**Work to complete**. Could you write out, word for word, only the lines from the one containing "Отсюда следует, что" through the last line of the data below?
[Extracted entries Boundary: Start]
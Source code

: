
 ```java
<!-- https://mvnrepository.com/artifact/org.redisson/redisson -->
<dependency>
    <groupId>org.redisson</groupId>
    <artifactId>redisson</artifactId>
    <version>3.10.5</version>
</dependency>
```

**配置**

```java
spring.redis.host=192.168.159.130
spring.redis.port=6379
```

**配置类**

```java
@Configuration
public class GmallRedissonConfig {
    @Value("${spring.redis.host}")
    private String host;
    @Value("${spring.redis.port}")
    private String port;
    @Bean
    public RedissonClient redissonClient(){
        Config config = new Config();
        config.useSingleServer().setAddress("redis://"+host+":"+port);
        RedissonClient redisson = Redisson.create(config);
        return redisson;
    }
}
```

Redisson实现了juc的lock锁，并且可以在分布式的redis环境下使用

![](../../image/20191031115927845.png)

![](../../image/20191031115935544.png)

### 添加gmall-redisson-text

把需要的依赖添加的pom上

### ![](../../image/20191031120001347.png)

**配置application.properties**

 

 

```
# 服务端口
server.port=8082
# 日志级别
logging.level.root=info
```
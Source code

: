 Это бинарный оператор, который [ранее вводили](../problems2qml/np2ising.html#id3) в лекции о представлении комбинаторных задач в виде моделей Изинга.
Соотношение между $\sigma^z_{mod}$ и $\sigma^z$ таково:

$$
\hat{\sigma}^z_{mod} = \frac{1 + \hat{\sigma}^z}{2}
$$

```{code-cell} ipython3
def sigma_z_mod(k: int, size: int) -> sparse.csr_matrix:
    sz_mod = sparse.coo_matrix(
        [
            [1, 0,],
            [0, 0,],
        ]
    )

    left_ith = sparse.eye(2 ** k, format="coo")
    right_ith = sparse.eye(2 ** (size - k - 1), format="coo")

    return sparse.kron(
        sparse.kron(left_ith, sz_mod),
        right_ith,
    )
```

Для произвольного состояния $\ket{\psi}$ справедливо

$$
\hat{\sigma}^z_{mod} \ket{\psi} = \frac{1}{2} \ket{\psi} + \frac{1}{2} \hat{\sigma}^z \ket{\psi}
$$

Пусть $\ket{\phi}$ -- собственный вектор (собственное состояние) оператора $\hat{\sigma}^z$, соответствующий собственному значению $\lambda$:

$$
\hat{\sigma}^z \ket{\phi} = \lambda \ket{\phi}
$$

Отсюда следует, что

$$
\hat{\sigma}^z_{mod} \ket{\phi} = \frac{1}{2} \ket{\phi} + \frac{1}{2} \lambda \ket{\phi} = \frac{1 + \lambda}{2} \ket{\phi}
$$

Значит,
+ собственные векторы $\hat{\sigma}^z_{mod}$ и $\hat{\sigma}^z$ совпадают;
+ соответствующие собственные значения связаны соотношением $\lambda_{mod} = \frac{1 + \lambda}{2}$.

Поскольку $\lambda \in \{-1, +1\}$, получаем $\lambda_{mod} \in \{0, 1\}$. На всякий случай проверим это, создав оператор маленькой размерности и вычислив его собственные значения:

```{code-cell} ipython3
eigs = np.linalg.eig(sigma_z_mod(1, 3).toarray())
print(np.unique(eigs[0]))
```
[Extracted entries Boundary: End]
**Solved problem**.
Отсюда следует, что

$$
\hat{\sigma}^z_{mod} \ket{\phi} = \frac{1}{2} \ket{\phi} + \frac{1}{2} \lambda \ket{\phi} = \frac{1 + \lambda}{2} \ket{\phi}
$$

Значит,
+ собственные векторы $\hat{\sigma}^z_{mod}$ и $\hat{\sigma}^z$ совпадают;
+ соответствующие собственные значения связаны соотношением $\lambda_{mod} = \frac{1 + \lambda}{2}$.

Поскольку $\lambda \in \{-1, +1\}$, получаем $\lambda_{mod} \in \{0, 1\}$. На всякий случай проверим это, создав оператор маленькой размерности и вычислив его собственные значения:

```{code-cell} ipython3
eigs = np.linalg.eig(sigma_z_mod(1, 3).toarray())
print(np.unique(eigs[0]))
```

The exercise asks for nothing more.